So consider this essay a postscript to that work, my perhaps belated realization that the age of acquiescence has indeed come to an end. Millions are now, of course, feeling the Bern and cheering The Donald. Maybe I should have paid more attention to the first signs of what was to come as I was finishing my book: the Tea Party on the right, and on the left Occupy Wall Street, strikes by low-wage workers, minimum- and living-wage movements, electoral victories for urban progressives, a surge of environmental activism, and the eruption of the Black Lives Matter movement just on the eve of publication.
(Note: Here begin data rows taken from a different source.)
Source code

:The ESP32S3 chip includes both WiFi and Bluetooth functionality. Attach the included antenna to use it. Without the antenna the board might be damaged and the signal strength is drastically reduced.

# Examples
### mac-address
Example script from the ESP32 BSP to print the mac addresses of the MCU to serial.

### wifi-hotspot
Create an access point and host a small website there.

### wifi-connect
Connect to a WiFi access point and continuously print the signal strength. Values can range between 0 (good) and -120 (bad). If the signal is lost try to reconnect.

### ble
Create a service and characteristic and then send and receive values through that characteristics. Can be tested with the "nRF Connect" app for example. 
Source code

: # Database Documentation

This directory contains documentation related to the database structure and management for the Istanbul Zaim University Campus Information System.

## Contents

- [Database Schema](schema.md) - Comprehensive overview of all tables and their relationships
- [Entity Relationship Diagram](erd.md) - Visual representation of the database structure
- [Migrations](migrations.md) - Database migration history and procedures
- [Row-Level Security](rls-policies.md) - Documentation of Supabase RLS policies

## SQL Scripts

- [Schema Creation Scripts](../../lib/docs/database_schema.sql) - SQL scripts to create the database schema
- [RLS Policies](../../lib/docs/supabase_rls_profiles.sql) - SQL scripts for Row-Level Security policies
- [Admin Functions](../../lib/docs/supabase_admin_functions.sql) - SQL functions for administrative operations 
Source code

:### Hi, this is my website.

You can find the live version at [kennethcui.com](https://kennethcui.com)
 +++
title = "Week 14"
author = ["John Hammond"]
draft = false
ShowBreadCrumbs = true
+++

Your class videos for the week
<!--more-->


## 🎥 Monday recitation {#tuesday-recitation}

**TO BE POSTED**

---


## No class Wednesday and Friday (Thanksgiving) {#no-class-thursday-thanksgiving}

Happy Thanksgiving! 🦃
But when you live for so long in the shade of acquiescence where hope goes to die or at least grows sickly, you miss such things. After all, if history has a logic, it can remain so deeply hidden as to be indecipherable… until it bites. So, for example, if someone had X-rayed American society in 1932, in the depth of the Great Depression, that image would have revealed a body politic overrun with despair, cynicism, fatalism, and fear—in a word, acquiescence, a mood that had shadowed the land since “Black Tuesday” and the collapse of the stock market in 1929.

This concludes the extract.